My spirits, and expectations, were high this Saturday night when I attended the crowded 8 p.m. showing of Tennessee Williams’ “A Streetcar Named Desire” at the Walnut Street Theatre. With my mind full of the 1951 timeless Elia Kazan film version, with Marlon Brando and Vivien Leigh, I possessed a truly stellar, optimistically hopeful standard for the evening’s performance.
The curtain opened on a small, messy house, and this scenery proved to be the setting for the majority of the play. The lighting was dim and dull, all except the red lampshade later introduced to give the room romance and magic. In this one room set, Blanch Dubois is reunited with her sister Stella, and she soon after meets Stella’s aggressive, short-tempered husband Stanley Kowalski.
The role of Stanley is not one to be taken lightly and I feel Jeffrey Coon did a good job with it, considering the demanding difficulty of playing an abusive alcoholic; not to mention Marlon Brando is kind of a hard act to follow.

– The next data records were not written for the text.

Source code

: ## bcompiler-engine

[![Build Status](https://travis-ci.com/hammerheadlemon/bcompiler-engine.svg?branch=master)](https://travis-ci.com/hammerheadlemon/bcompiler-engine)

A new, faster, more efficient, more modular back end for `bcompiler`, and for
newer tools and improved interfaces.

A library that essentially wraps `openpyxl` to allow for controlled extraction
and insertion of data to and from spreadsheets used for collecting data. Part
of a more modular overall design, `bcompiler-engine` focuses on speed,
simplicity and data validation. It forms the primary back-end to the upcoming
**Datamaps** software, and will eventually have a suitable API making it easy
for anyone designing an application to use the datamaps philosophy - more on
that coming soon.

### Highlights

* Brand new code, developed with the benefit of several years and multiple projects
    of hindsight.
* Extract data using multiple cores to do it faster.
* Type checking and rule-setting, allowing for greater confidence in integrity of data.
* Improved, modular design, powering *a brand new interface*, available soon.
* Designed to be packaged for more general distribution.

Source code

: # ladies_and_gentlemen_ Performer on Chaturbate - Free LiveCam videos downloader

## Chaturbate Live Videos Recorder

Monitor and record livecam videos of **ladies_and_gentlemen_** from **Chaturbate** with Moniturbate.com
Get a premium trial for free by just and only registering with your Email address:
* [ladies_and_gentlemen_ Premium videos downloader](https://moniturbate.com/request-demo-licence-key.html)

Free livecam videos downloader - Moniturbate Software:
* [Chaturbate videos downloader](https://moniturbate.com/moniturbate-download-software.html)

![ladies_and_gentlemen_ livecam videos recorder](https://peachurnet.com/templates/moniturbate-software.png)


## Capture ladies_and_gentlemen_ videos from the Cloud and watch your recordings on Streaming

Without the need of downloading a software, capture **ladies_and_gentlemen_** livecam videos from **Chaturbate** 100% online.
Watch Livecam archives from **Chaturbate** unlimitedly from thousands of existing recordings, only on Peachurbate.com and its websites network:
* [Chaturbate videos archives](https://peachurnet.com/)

When he walked on stage, he didn’t exactly incite the same commanding attention and oozing sexuality of Brando and Coon sounded less like him and more like Ray Romano. However, as the play continued, Jeff got a much better handle on the part and it turned out that he had a great dramatic range, but was perhaps a bit too comic relief and not enough frighteningly intimidating during a few key points, like when he “clears” the dinner table by throwing his plate across the room.
I soon realized that his comic take on the Stanley character went along with the rest of this production’s less serious, more amusing handling of the material. It seemed like the Kowalski had a lot of depth in this version as he could be funny and light-hearted often not just abusive and harsh.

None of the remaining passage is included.